A recent The Arizona Republic series on water and a PBS Horizon television program both highlighted the rural families’ struggles to access groundwater. Out-of-state corporations are removing large quantities of ground water from water basins to grow hay, corn, pistachios, and other crops; and, in some rural areas, the water table has dropped 300 feet. There are about 20 water basins in Arizona with multiple sub-basins, according to Sarah Porter, Director, Kyl Center for Water Policy at ASU’s Morrison Institute for Public Policy.
According to an The Arizona Republic and USA Today article on Jan 19, 2020 by Ian James, entitled “Ducey defends AZ record on water,” managed areas need to ensure a “long-term balance between the water that’s pumped out and the amount going back into aquifers” and these areas are “not on track to achieve this target or struggling to get there.”
There are two types of water management in Arizona: 1. Irrigation non-expansion areas and 2. Active management areas (which includes a mix of cities, like Prescott, Prescott Valley, and Chino Valley). The issue is the state is not addressing future well development outside these active management areas.

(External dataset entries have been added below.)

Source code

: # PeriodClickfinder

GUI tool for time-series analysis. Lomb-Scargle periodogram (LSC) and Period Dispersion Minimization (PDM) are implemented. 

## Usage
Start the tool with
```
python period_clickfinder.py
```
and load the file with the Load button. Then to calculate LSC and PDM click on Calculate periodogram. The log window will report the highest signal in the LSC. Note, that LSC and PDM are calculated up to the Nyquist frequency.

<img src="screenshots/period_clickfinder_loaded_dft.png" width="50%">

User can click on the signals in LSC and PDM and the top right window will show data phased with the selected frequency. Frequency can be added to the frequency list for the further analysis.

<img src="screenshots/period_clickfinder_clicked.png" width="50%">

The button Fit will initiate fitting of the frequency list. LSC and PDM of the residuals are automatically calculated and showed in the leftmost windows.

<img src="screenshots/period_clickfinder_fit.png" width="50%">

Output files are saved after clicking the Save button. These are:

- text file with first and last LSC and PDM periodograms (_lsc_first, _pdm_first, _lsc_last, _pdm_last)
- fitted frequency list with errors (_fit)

While multi-million-dollar investments in industrial farms or large developments will be able to dig deeper and deeper wells, it could be cost prohibitive for rural residents surrounding these developments. Ms. Porter indicates this crisis in rural Arizona “can be fixed,” but the Director of the Arizona Department of Water Resources needs more authority in developments outside these active management areas of the state. This will allow the department to consider likely, future demand and not just current demand, which is the case today.
In Yavapai County’s rural areas, where dense housing is up for debate and water issues are not allowed in the conversation to persuade P&Z commissioners and supervisors, water level management is a concern to many.